The role of adjacent level disease was not addressed in the present study since clinical outcome was the only focus of this report. The impact of adjacent level disease will be presented in a forthcoming paper including the NORCAT 5-year follow-up data. Regarding maintenance of mobility, which is the main goal of choosing arthroplasty over fusion, the authors of the present study have recently shown that high-grade heterotopic ossification around the Discover arthroplasty device was found in 62% after 2 years [44].
Limitations
Our study may be criticized for a too short follow-up period. However, the present study shows that there is little change in clinical outcome from 3 months up to 2 years. Similar results at even longer follow-up was recently presented by Staub and colleagues who reported quite stable postoperative course of patient-reported outcomes between 2 and 5 years both after arthroplasty and fusion based on registry data [29]. Their results also strengthen the external validity of randomized controlled trials comparing cervical arthroplasty and fusion, where a large number of patients often do not meet the inclusion criteria, as was the case in the present trial.

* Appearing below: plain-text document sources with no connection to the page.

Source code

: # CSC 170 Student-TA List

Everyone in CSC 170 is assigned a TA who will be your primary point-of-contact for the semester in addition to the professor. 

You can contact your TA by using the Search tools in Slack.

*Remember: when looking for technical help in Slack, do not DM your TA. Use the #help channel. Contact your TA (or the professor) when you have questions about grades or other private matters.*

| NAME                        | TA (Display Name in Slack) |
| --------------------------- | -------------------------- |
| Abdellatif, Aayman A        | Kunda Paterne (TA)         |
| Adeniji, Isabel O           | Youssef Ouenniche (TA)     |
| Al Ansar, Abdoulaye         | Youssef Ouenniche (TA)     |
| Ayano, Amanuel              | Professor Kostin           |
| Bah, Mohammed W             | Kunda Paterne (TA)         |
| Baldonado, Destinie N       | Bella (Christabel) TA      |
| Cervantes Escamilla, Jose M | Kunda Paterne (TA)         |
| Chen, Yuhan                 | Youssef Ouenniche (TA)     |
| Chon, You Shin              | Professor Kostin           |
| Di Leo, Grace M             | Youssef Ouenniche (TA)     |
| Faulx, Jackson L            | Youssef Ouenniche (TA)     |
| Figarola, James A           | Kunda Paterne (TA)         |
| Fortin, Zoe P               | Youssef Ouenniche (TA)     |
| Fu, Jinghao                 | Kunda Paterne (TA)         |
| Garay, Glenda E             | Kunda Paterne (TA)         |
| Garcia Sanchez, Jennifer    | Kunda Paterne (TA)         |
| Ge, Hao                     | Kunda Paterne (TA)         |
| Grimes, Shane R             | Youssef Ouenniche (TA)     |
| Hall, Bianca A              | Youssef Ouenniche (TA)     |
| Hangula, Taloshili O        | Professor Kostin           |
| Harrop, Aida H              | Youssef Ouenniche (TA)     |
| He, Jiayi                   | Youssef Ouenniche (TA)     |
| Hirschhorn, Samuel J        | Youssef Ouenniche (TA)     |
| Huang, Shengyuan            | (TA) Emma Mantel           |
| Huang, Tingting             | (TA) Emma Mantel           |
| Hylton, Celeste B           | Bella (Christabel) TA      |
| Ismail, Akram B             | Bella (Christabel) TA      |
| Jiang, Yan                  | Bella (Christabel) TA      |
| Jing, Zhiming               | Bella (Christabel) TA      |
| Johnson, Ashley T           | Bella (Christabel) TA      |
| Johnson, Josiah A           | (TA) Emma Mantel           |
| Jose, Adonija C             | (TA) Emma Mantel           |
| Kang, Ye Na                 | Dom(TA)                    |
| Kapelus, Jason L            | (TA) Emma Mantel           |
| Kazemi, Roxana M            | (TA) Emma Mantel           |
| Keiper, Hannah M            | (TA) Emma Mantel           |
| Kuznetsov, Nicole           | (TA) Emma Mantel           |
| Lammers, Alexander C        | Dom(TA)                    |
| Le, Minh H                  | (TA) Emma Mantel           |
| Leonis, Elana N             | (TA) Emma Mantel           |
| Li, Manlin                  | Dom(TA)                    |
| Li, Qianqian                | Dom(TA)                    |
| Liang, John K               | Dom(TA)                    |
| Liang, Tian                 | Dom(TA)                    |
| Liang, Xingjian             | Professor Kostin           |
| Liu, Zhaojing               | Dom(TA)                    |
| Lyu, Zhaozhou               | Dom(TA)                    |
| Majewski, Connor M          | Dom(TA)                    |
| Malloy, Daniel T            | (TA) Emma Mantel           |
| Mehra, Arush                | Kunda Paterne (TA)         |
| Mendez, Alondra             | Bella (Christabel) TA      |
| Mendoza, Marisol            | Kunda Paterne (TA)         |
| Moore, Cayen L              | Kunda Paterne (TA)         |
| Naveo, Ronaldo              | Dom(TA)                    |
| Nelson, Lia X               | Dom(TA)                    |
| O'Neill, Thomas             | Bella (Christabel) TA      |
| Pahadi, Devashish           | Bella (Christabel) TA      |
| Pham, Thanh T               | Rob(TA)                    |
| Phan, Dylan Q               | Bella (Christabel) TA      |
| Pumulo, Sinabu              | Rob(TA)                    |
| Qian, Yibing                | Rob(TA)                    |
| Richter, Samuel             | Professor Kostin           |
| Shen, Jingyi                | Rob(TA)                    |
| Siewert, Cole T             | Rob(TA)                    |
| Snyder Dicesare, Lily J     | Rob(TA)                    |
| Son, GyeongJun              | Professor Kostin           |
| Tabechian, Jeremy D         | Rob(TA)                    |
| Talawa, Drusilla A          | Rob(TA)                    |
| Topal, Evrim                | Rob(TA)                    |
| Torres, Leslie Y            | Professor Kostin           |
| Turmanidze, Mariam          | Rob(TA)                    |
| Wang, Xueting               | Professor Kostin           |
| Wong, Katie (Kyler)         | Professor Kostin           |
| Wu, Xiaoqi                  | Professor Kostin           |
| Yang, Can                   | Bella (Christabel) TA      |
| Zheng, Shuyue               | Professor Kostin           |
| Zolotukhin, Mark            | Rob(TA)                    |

Even though no patients with severe spondylosis should have been included in the NORCAT, the degree of spondylosis using radiographic parameters for evaluation could have been emphasized specifically in the inclusion/exclusion criteria. Therefore, one cannot exclude the possibility that some patients not meeting the criteria for arthroplasty may have been included, which again could have biased the study in favor of the fusion group.